Naast het opnemen van complexe schuld, koos Vesteda met het wegvallen van subsidieregelingen voor woningbouw tijdens de jaren ‘90 ervoor om zich te gaan concentreren op de ontwikkeling van ‘luxe woningen’. Begin deze eeuw werd de ene na de andere prestigieuze woontoren op prominente locaties zoals de Zuidas, de Rotterdamse Kop van Zuid en Amsterdamse Piet Heinkade in het luxesegment (huren van 1.000 tot 1.400 euro) aan de portefeuille toegevoegd.  Om optimaal te profiteren van de hausse in de Nederlandse woningmarkt besloot Vesteda deze torens vaak zelf te ontwikkelen. De winst hierop was echter marginaal en toen de Nederlandse woningmarkt instortte werd zelfs een verlies van 27 miljoen geleden op projectontwikkeling.  Ook daalde de waarde van het vastgoed van 4.8 miljard in 2007 naar 3.6 miljard in 2014. Daarnaast daalden de huurinkomsten fors en werden er ook financiële verliezen geleden, zoals een totale afschrijving van 58 miljoen op derivaten. Dus waar vastgoedbeleggingen eerder fungeerden als contra-cyclische belegging, kampt Vesteda nu met een accumulatief negatief operating income van 615 miljoen van 2008 tot 2013. Deze, deels puur financiële, verliezen van zes (!) keer de investering in The Student Hotel werden inmiddels niet meer alleen door het ABP gedragen. In 2012 waren er 17 kleinere participanten ingestapt. En begin dit jaar kochten Allianz en een ‘leading Asian institutional investor’ zich voor 600 miljoen euro in, waarvan 245 miljoen euro gebruikt wordt om bestaande aandeelhouders, waaronder allicht het ABP, uit te kopen.

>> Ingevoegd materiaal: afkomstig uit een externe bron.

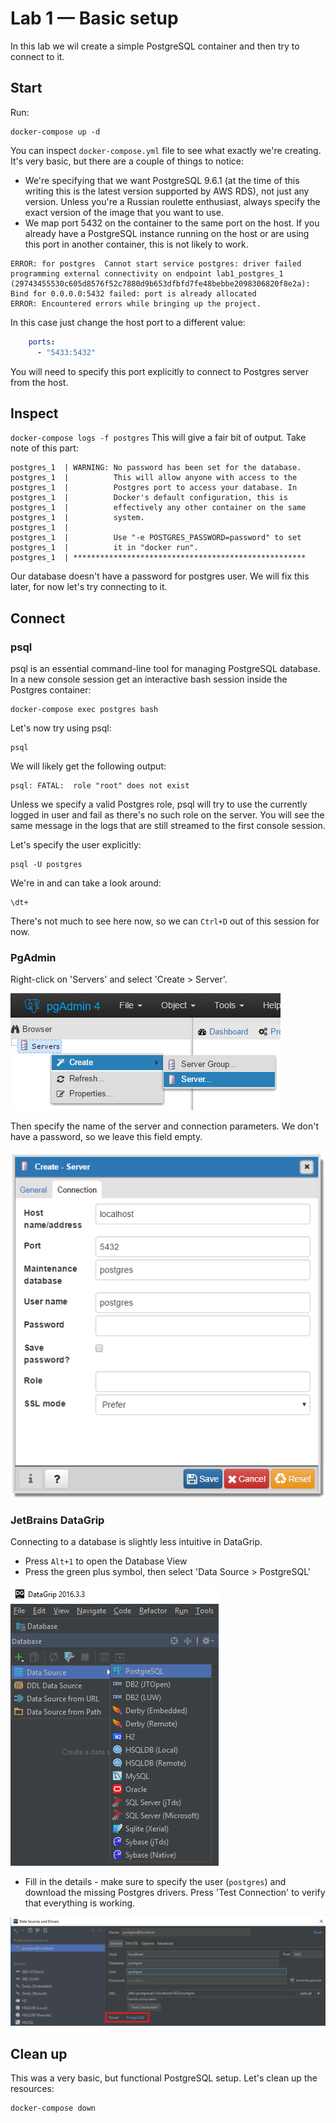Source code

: # Lab 1 — Basic setup
In this lab we wil create a simple PostgreSQL container and then try to connect to it.

## Start
Run:
```
docker-compose up -d
```

You can inspect `docker-compose.yml` file to see what exactly we're creating. It's very basic, but there are a couple of things to notice:
* We're specifying that we want PostgreSQL 9.6.1 (at the time of this writing this is the latest version supported by AWS RDS), not just any version. Unless you're a Russian roulette enthusiast, always specify the exact version of the image that you want to use.
* We map port 5432 on the container to the same port on the host. If you already have a PostgreSQL instance running on the host or are using this port in another container, this is not likely to work.
```
ERROR: for postgres  Cannot start service postgres: driver failed programming external connectivity on endpoint lab1_postgres_1 (29743455530c605d8576f52c7880d9b653dfbfd7fe48bebbe2098306820f8e2a): Bind for 0.0.0.0:5432 failed: port is already allocated
ERROR: Encountered errors while bringing up the project.
```
In this case just change the host port to a different value:
```yaml
    ports:
      - "5433:5432"
```
You will need to specify this port explicitly to connect to Postgres server from the host.

## Inspect
`docker-compose logs -f postgres`
This will give a fair bit of output. Take note of this part:
```
postgres_1  | WARNING: No password has been set for the database.
postgres_1  |          This will allow anyone with access to the
postgres_1  |          Postgres port to access your database. In
postgres_1  |          Docker's default configuration, this is
postgres_1  |          effectively any other container on the same
postgres_1  |          system.
postgres_1  |
postgres_1  |          Use "-e POSTGRES_PASSWORD=password" to set
postgres_1  |          it in "docker run".
postgres_1  | ****************************************************
```

Our database doesn't have a password for postgres user. We will fix this later, for now let's try connecting to it.

## Connect
### psql
psql is an essential command-line tool for managing PostgreSQL database.
In a new console session get an interactive bash session inside the Postgres container:
```
docker-compose exec postgres bash
```

Let's now try using psql:
```
psql
```
We will likely get the following output:
```
psql: FATAL:  role "root" does not exist
```
Unless we specify a valid Postgres role, psql will try to use the currently logged in user and fail as there's no such role on the server. You will see the same message in the logs that are still streamed to the first console session.

Let's specify the user explicitly:
```
psql -U postgres
```
We're in and can take a look around:
```
\dt+
```
There's not much to see here now, so we can `Ctrl+D` out of this session for now.

### PgAdmin
Right-click on 'Servers' and select 'Create > Server'.

![](img/pgadmin_create.png "Create server in PgAdmin")

Then specify the name of the server and connection parameters. We don't have a password, so we leave this field empty.

![](img/pgadmin_connect.png "Configure connection in PgAdmin")

### JetBrains DataGrip
Connecting to a database is slightly less intuitive in DataGrip.
* Press `Alt+1` to open the Database View
* Press the green plus symbol, then select 'Data Source > PostgreSQL'

![](img/datagrip_create.png "Create server in DataGrip")
* Fill in the details - make sure to specify the user (`postgres`) and download the missing Postgres drivers. Press 'Test Connection' to verify that everything is working.

![](img/datagrip_connect.png "Configure connection in  DataGrip")

## Clean up
This was a very basic, but functional PostgreSQL setup.
Let's clean up the resources:
```
docker-compose down
```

Woningnood spekt ambtenarenpensioen

Kort samengevat: de (vastgoed)beleggingsstrategie van het ABP draait tegenwoordig vooral om het realiseren van een zo hoog mogelijk rendement. Het ABP investeert alleen nog in die gebieden en voor die doelgroepen die bereid zijn de hoogste huren op te hoesten. Het idee dat het geld van ambtenaren ook gebruikt zou kunnen worden om maatschappelijke problemen aan te pakken, of in elk geval in te zetten voor de realisatie van een aantrekkelijke, voor iedereen toegankelijke gebouwde omgeving is vervangen door een puur financiële blik.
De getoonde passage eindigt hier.